§ Brief: Read through the records below and copy each line that uses the word "Leerebene".

§ Data:
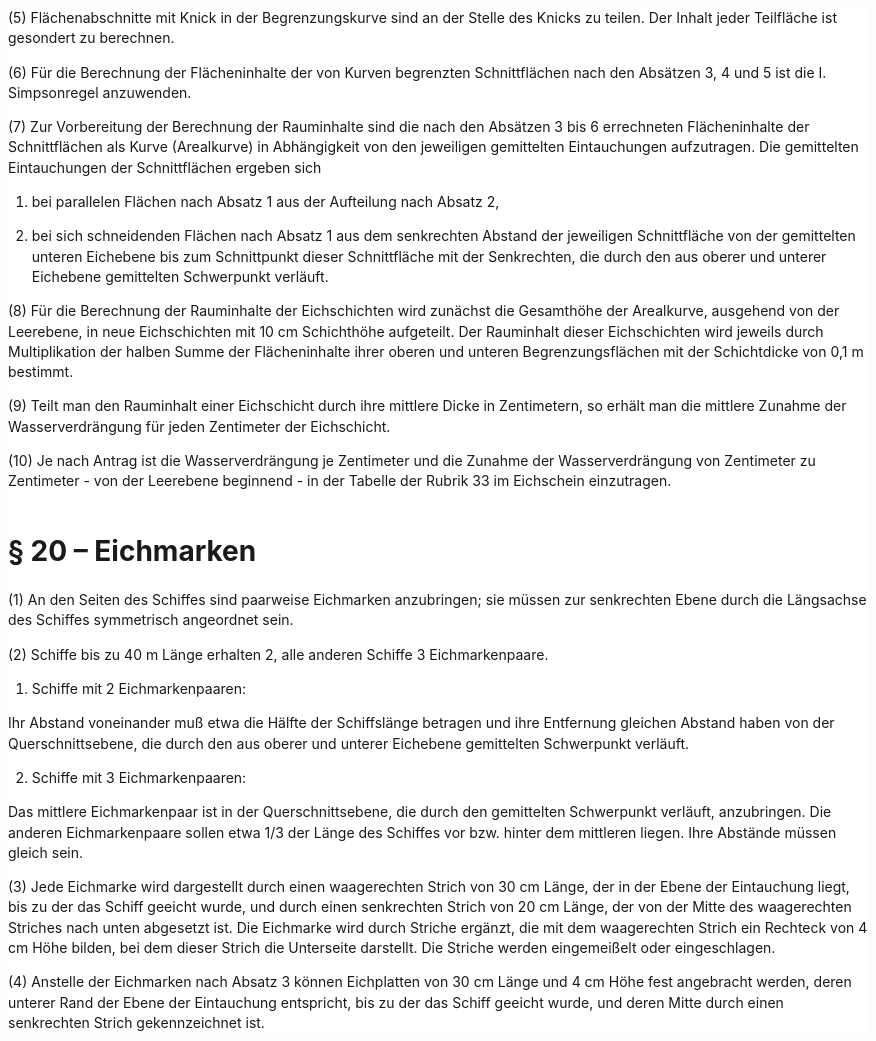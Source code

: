 (5) Flächenabschnitte mit Knick in der Begrenzungskurve sind an der Stelle des Knicks zu teilen. Der Inhalt jeder Teilfläche ist gesondert zu berechnen.

(6) Für die Berechnung der Flächeninhalte der von Kurven begrenzten Schnittflächen nach den Absätzen 3, 4 und 5 ist die I. Simpsonregel anzuwenden.

(7) Zur Vorbereitung der Berechnung der Rauminhalte sind die nach den Absätzen 3 bis 6 errechneten Flächeninhalte der Schnittflächen als Kurve (Arealkurve) in Abhängigkeit von den jeweiligen gemittelten Eintauchungen aufzutragen. Die gemittelten Eintauchungen der Schnittflächen ergeben sich

1. bei parallelen Flächen nach Absatz 1 aus der Aufteilung nach Absatz 2,

2. bei sich schneidenden Flächen nach Absatz 1 aus dem senkrechten Abstand der jeweiligen Schnittfläche von der gemittelten unteren Eichebene bis zum Schnittpunkt dieser Schnittfläche mit der Senkrechten, die durch den aus oberer und unterer Eichebene gemittelten Schwerpunkt verläuft.

(8) Für die Berechnung der Rauminhalte der Eichschichten wird zunächst die Gesamthöhe der Arealkurve, ausgehend von der Leerebene, in neue Eichschichten mit 10 cm Schichthöhe aufgeteilt. Der Rauminhalt dieser Eichschichten wird jeweils durch Multiplikation der halben Summe der Flächeninhalte ihrer oberen und unteren Begrenzungsflächen mit der Schichtdicke von 0,1 m bestimmt.

(9) Teilt man den Rauminhalt einer Eichschicht durch ihre mittlere Dicke in Zentimetern, so erhält man die mittlere Zunahme der Wasserverdrängung für jeden Zentimeter der Eichschicht.

(10) Je nach Antrag ist die Wasserverdrängung je Zentimeter und die Zunahme der Wasserverdrängung von Zentimeter zu Zentimeter - von der Leerebene beginnend - in der Tabelle der Rubrik 33 im Eichschein einzutragen.

# § 20 – Eichmarken

(1) An den Seiten des Schiffes sind paarweise Eichmarken anzubringen; sie müssen zur senkrechten Ebene durch die Längsachse des Schiffes symmetrisch angeordnet sein.

(2) Schiffe bis zu 40 m Länge erhalten 2, alle anderen Schiffe 3 Eichmarkenpaare.

1. Schiffe mit 2 Eichmarkenpaaren:

Ihr Abstand voneinander muß etwa die Hälfte der Schiffslänge betragen und ihre Entfernung gleichen Abstand haben von der Querschnittsebene, die durch den aus oberer und unterer Eichebene gemittelten Schwerpunkt verläuft.

2. Schiffe mit 3 Eichmarkenpaaren:

Das mittlere Eichmarkenpaar ist in der Querschnittsebene, die durch den gemittelten Schwerpunkt verläuft, anzubringen. Die anderen Eichmarkenpaare sollen etwa 1/3 der Länge des Schiffes vor bzw. hinter dem mittleren liegen. Ihre Abstände müssen gleich sein.

(3) Jede Eichmarke wird dargestellt durch einen waagerechten Strich von 30 cm Länge, der in der Ebene der Eintauchung liegt, bis zu der das Schiff geeicht wurde, und durch einen senkrechten Strich von 20 cm Länge, der von der Mitte des waagerechten Striches nach unten abgesetzt ist. Die Eichmarke wird durch Striche ergänzt, die mit dem waagerechten Strich ein Rechteck von 4 cm Höhe bilden, bei dem dieser Strich die Unterseite darstellt. Die Striche werden eingemeißelt oder eingeschlagen.

(4) Anstelle der Eichmarken nach Absatz 3 können Eichplatten von 30 cm Länge und 4 cm Höhe fest angebracht werden, deren unterer Rand der Ebene der Eintauchung entspricht, bis zu der das Schiff geeicht wurde, und deren Mitte durch einen senkrechten Strich gekennzeichnet ist.
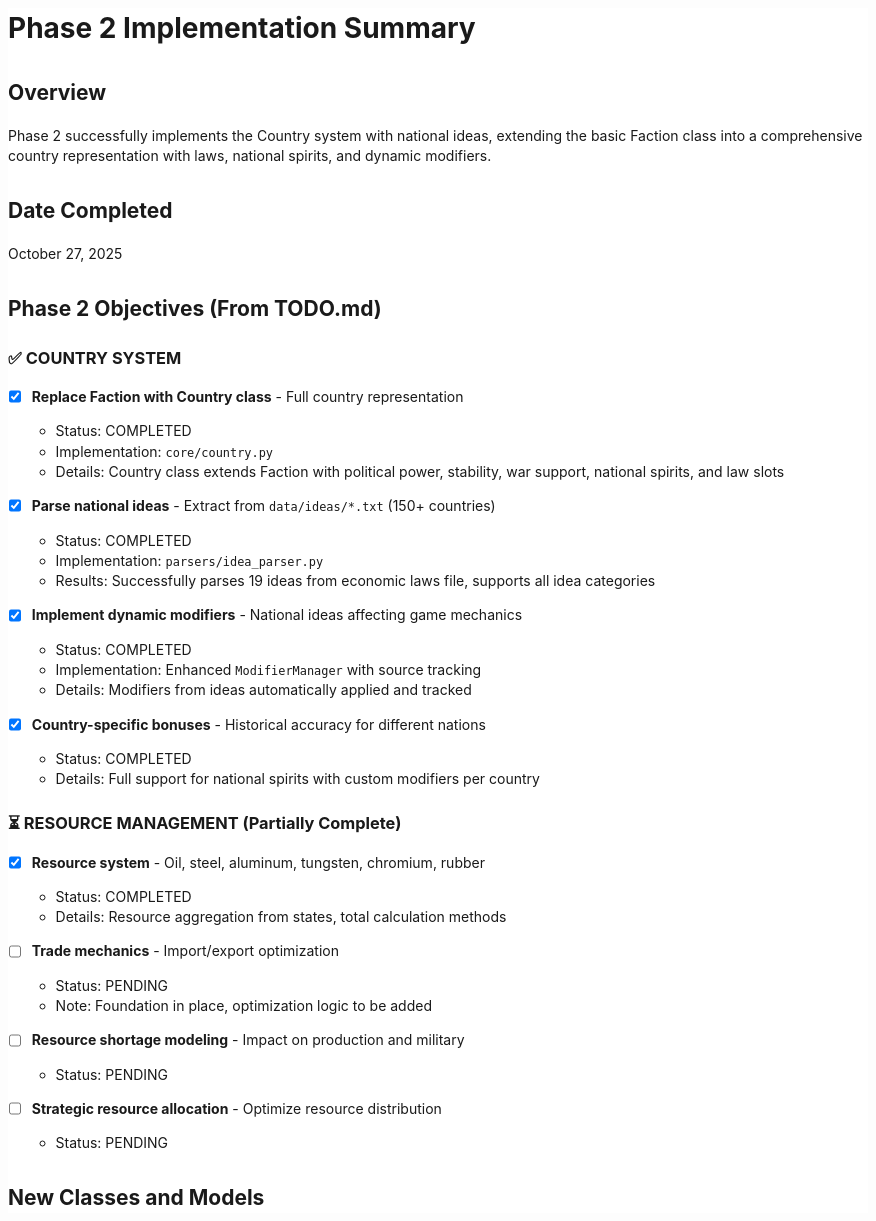 # Phase 2 Implementation Summary

## Overview
Phase 2 successfully implements the Country system with national ideas, extending the basic Faction class into a comprehensive country representation with laws, national spirits, and dynamic modifiers.

## Date Completed
October 27, 2025

## Phase 2 Objectives (From TODO.md)

### ✅ COUNTRY SYSTEM
- [x] **Replace Faction with Country class** - Full country representation
  - Status: COMPLETED
  - Implementation: `core/country.py`
  - Details: Country class extends Faction with political power, stability, war support, national spirits, and law slots

- [x] **Parse national ideas** - Extract from `data/ideas/*.txt` (150+ countries)
  - Status: COMPLETED
  - Implementation: `parsers/idea_parser.py`
  - Results: Successfully parses 19 ideas from economic laws file, supports all idea categories

- [x] **Implement dynamic modifiers** - National ideas affecting game mechanics
  - Status: COMPLETED
  - Implementation: Enhanced `ModifierManager` with source tracking
  - Details: Modifiers from ideas automatically applied and tracked

- [x] **Country-specific bonuses** - Historical accuracy for different nations
  - Status: COMPLETED
  - Details: Full support for national spirits with custom modifiers per country

### ⏳ RESOURCE MANAGEMENT (Partially Complete)
- [x] **Resource system** - Oil, steel, aluminum, tungsten, chromium, rubber
  - Status: COMPLETED
  - Details: Resource aggregation from states, total calculation methods

- [ ] **Trade mechanics** - Import/export optimization
  - Status: PENDING
  - Note: Foundation in place, optimization logic to be added

- [ ] **Resource shortage modeling** - Impact on production and military
  - Status: PENDING

- [ ] **Strategic resource allocation** - Optimize resource distribution
  - Status: PENDING

## New Classes and Models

§ Result below:
(8) Für die Berechnung der Rauminhalte der Eichschichten wird zunächst die Gesamthöhe der Arealkurve, ausgehend von der Leerebene, in neue Eichschichten mit 10 cm Schichthöhe aufgeteilt. Der Rauminhalt dieser Eichschichten wird jeweils durch Multiplikation der halben Summe der Flächeninhalte ihrer oberen und unteren Begrenzungsflächen mit der Schichtdicke von 0,1 m bestimmt.
(10) Je nach Antrag ist die Wasserverdrängung je Zentimeter und die Zunahme der Wasserverdrängung von Zentimeter zu Zentimeter - von der Leerebene beginnend - in der Tabelle der Rubrik 33 im Eichschein einzutragen.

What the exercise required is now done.